Mais c'est mal connaître l'Histoire. Pendant la Première guerre mondiale, là où ce terme d'Union sacrée est née, le gouvernement n'était pas exempt de critiques. 

L'Union sacrée, d'abord, c'était l'entrée au gouvernement de tous les partis favorables à la guerre. 

Ensuite, c'est quelques principes fondamentaux : le refus d'une paix négociée séparée avec l'Allemagne, le maintien de la Triple Entente - l'alliance, au départ, entre France, Royaume-Uni et Empire de Russie -, la reconquête de l'Alsace-Lorraine. Bref, la guerre.

Mais pendant l'Union sacrée, le gouvernement fait néanmoins l'objet de critiques - les critiques les plus dures venant de Georges Clémenceau, exclu du gouvernement jusqu'en 1917, où il deviendra président du Conseil et gagnera ses lauriers de "Père la Victoire."

Clémenceau, patron de presse, dirige le journal "L'Homme libre", qui critique durement la menée de la guerre par le gouvernement, par exemple sur le ravitaillement de l'armée ou encore la manière dont les blessés sont traités. Tant et si bien que le journal est, grâce aux lois de guerre, interdit de publication -Clémenceau alors le publie de nouveau, sous le titre de "L'Homme enchaîné", puis de nouveau saisi, puis reparu, puis saisi à nouveau. Une fois le journal définitivement interdit, Clémenceau en enverra les feuilles aux parlementaires. Au Parlement, il devient président de la Commission des Armées du Sénat et utilise ce poste pour visiter le front et critiquer fortement le Gouvernement. 

Et pourtant, lorsqu'en 1917 Raymond Poincaré nomme Clémenceau président du Conseil, celui-ci proclame que l'Union sacrée continue, et la revendique--tout en demandant au Parlement de le contrôler, tout comme il avait contrôlé le gouvernement en tant que parlementaire. Pour Clémenceau, il n'y a pas de contradiction.

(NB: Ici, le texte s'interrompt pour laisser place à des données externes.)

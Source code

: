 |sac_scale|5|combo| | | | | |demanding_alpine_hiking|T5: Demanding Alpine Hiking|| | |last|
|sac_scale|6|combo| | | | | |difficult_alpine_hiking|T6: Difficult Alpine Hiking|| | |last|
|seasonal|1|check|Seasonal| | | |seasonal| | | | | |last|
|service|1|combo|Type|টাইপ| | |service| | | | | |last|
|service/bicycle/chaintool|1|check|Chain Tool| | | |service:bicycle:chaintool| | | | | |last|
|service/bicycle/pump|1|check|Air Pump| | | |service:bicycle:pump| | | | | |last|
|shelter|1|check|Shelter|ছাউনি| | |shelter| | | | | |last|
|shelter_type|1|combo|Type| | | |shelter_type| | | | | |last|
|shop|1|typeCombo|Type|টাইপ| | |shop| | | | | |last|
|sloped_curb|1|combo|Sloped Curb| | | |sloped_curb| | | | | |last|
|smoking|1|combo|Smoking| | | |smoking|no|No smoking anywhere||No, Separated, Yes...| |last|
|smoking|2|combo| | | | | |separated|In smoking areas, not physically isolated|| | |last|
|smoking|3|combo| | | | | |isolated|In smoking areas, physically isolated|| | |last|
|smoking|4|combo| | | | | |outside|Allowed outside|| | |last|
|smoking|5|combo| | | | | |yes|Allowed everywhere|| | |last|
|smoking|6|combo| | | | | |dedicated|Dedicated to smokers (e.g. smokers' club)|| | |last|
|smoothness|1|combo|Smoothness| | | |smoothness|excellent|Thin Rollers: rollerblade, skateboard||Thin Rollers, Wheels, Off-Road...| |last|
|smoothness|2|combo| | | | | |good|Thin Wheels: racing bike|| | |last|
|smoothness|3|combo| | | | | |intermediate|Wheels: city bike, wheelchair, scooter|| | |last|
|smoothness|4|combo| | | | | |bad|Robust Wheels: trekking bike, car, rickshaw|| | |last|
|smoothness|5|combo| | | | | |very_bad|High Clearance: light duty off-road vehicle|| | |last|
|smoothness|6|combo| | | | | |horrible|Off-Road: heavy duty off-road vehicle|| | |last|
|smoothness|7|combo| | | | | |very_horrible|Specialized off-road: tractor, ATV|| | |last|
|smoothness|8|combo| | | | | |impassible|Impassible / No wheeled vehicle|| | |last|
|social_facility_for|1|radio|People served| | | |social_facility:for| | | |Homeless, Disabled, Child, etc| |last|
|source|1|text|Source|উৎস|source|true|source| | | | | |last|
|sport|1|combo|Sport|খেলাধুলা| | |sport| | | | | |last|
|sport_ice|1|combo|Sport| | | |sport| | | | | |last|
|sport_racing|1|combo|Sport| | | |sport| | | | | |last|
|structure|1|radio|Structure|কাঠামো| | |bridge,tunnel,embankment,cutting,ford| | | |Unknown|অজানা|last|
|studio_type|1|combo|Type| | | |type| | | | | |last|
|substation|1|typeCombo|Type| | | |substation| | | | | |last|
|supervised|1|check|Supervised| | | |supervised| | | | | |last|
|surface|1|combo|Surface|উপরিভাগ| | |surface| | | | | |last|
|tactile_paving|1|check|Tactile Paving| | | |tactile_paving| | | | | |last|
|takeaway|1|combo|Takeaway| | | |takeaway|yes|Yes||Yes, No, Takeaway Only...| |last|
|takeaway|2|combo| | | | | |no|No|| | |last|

Plus généralement, il suffit de remarquer qu'au cours de la Première guerre mondiale, la France a eu cinq présidents du Conseil, ce qui montre bien que la classe politique française ne pensait pas que l'Union sacrée empêchait de critiquer le gouvernement, voire même de le remplacer. 

Tout cela pour dire que, quelque soit la valeur des critiques de Nicolas Sarkozy envers le gouvernement, celui-ci, président des Républicains, est dans son rôle de chef de l'opposition lorsqu'il critique le gouvernement et propose des alternatives à la politique du gouvernement.

L'Union sacrée est là : si une chose est sûre, c'est que toute la classe politique est unie dans son hostilité à Daesh et au terrorisme islamiste. Le fait qu'il y ait des désaccords sur le moyen d'atteindre l'objectif de combattre le terrorisme est tout simplement le débat démocratique qui a lieu normalement en République, qui a même eu lieu dans des circonstances encore plus tragiques.